Ich nutze die Apple Watch beim Schwimmen und das funktioniert richtig gut. Nun habe ich gesehen, dass nicht nur die Schwimmaktivität erfasst wird, sondern automatisch die Schwimmart erkannt wird. Um das zu testen habe ich je 4 Bahnen Brust und Kraul in eigenen Trainings erfasst. Die Uhr hat sie korrekt erkannt.

Bei längeren Schwimmtrainings wechsle ich die Schwimmart. Früher habe ich einen Rhythmus von 3:1 oder 4:1 zwischen Kraul und Brust gehabt. Mittlerweile schwimme ich einen deutlich höheren Anteil Kraul. Eigentlich wechsle ich nur dann in Brust, wenn es aufgrund der anderen SchwimmerInnen in der Bahn nötig ist. Über 1,5km durchgehend Kraul mache ich aber nie.

In der Trainingsanzeige unten ist bei 1,5km Freistil, also Kraulen, zu sehen. Bei 2km wird Gemischt angegeben. In beiden Fällen bin ich sicher sowohl Kraul als auch Brust geschwommen, beim 1,5km Training jedoch im Verhältnis weniger. Ob die Anzeige also von diesem Verhältnis abhängt, weiß ich nicht. Bei nur einer Schwimmart funktioniert die Erkennung genau.

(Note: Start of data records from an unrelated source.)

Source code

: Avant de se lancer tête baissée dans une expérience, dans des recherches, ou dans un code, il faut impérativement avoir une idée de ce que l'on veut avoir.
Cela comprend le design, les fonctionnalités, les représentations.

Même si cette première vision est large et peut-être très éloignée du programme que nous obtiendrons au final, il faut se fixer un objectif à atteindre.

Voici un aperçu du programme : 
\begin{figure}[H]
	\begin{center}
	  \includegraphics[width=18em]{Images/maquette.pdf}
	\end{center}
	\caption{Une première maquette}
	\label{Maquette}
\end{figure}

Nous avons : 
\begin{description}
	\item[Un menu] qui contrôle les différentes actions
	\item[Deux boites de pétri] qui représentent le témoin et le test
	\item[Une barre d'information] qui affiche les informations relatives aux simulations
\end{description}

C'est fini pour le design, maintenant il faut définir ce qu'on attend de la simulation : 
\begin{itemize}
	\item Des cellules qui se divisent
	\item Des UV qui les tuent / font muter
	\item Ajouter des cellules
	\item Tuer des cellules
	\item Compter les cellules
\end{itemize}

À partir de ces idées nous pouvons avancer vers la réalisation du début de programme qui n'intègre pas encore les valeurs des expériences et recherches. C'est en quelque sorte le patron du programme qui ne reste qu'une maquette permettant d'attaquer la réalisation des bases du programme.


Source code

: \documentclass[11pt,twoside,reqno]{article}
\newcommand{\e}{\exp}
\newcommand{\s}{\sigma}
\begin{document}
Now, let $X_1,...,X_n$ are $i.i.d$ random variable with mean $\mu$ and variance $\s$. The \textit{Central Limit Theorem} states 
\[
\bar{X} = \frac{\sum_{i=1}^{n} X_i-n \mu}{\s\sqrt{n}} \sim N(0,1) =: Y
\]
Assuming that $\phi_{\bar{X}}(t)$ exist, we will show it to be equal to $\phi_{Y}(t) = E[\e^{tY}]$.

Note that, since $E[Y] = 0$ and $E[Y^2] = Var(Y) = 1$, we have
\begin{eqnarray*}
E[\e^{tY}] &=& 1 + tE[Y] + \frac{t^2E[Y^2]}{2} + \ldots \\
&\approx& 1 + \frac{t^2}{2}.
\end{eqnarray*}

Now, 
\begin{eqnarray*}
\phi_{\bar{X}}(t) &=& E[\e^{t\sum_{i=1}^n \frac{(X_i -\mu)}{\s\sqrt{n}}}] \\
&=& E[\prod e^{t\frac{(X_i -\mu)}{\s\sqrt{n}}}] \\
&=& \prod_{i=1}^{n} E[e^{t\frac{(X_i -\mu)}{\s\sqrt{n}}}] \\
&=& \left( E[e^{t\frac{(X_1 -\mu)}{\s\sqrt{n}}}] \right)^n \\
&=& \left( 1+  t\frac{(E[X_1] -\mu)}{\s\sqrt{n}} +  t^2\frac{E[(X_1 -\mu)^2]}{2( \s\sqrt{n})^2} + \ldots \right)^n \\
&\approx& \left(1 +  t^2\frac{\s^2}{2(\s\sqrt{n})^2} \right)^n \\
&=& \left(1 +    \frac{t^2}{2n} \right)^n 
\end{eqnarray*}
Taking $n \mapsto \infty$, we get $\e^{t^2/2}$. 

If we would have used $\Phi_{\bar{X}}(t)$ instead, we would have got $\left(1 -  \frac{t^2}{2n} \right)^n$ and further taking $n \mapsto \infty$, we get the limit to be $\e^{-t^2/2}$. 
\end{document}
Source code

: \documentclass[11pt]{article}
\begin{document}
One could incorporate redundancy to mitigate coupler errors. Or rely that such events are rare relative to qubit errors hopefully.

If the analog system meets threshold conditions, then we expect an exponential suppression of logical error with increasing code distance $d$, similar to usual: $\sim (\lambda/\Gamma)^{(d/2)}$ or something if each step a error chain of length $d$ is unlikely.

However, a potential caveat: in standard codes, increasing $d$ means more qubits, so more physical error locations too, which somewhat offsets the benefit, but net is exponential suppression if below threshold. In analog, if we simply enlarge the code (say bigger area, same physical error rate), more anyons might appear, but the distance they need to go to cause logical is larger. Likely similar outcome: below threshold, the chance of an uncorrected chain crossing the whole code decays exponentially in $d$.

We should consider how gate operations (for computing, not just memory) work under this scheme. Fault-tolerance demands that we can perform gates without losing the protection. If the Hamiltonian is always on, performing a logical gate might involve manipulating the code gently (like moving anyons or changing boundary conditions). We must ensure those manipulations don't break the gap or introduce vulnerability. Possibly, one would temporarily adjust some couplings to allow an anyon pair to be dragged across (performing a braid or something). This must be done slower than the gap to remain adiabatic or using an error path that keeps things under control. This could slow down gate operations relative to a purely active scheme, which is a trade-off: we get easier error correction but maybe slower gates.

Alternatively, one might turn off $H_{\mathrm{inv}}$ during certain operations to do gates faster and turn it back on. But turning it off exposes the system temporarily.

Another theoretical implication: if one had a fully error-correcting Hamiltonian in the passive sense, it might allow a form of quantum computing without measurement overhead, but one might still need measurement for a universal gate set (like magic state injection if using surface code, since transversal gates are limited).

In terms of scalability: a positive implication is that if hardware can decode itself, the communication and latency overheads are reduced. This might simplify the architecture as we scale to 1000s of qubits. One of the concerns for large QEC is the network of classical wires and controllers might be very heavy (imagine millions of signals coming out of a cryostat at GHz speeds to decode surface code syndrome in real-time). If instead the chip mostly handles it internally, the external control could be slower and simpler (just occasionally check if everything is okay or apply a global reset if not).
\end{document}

Auswertung der Daten bisher nur rudimentär

Leider gibt es bisher keine App, die die Daten vom Schwimmtraining über die Health-App hinaus auswertet. Da stecken sicher noch mehr interessante Details in den Daten. Gesehen habe ich in der Health-App neben der Schwimmstrecke auch die Anzahl der Schwimmzüge. Leider ist es mir nicht gelungen, diese Daten auszulesen. Die QS-App unterstützt dies zumindest noch nicht.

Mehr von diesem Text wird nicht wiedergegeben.